Dataset excerpts:
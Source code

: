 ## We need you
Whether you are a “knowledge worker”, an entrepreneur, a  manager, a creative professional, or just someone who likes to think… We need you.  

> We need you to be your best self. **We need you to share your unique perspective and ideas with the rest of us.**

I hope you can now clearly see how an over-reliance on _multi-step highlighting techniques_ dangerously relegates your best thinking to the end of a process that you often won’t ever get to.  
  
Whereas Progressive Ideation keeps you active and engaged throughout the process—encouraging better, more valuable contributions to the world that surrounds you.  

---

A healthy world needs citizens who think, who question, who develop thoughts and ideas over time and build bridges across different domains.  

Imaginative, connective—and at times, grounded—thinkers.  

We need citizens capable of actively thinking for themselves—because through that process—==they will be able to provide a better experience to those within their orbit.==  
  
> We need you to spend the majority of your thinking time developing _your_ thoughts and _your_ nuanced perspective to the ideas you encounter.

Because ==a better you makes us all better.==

Work order: Transcribe each entry above exactly as it reads.

Response box:
Source code

: ## We need you
Whether you are a “knowledge worker”, an entrepreneur, a  manager, a creative professional, or just someone who likes to think… We need you.  

> We need you to be your best self. **We need you to share your unique perspective and ideas with the rest of us.**

I hope you can now clearly see how an over-reliance on _multi-step highlighting techniques_ dangerously relegates your best thinking to the end of a process that you often won’t ever get to.  
  
Whereas Progressive Ideation keeps you active and engaged throughout the process—encouraging better, more valuable contributions to the world that surrounds you.  

---

A healthy world needs citizens who think, who question, who develop thoughts and ideas over time and build bridges across different domains.  

Imaginative, connective—and at times, grounded—thinkers.  

We need citizens capable of actively thinking for themselves—because through that process—==they will be able to provide a better experience to those within their orbit.==  
  
> We need you to spend the majority of your thinking time developing _your_ thoughts and _your_ nuanced perspective to the ideas you encounter.

Because ==a better you makes us all better.==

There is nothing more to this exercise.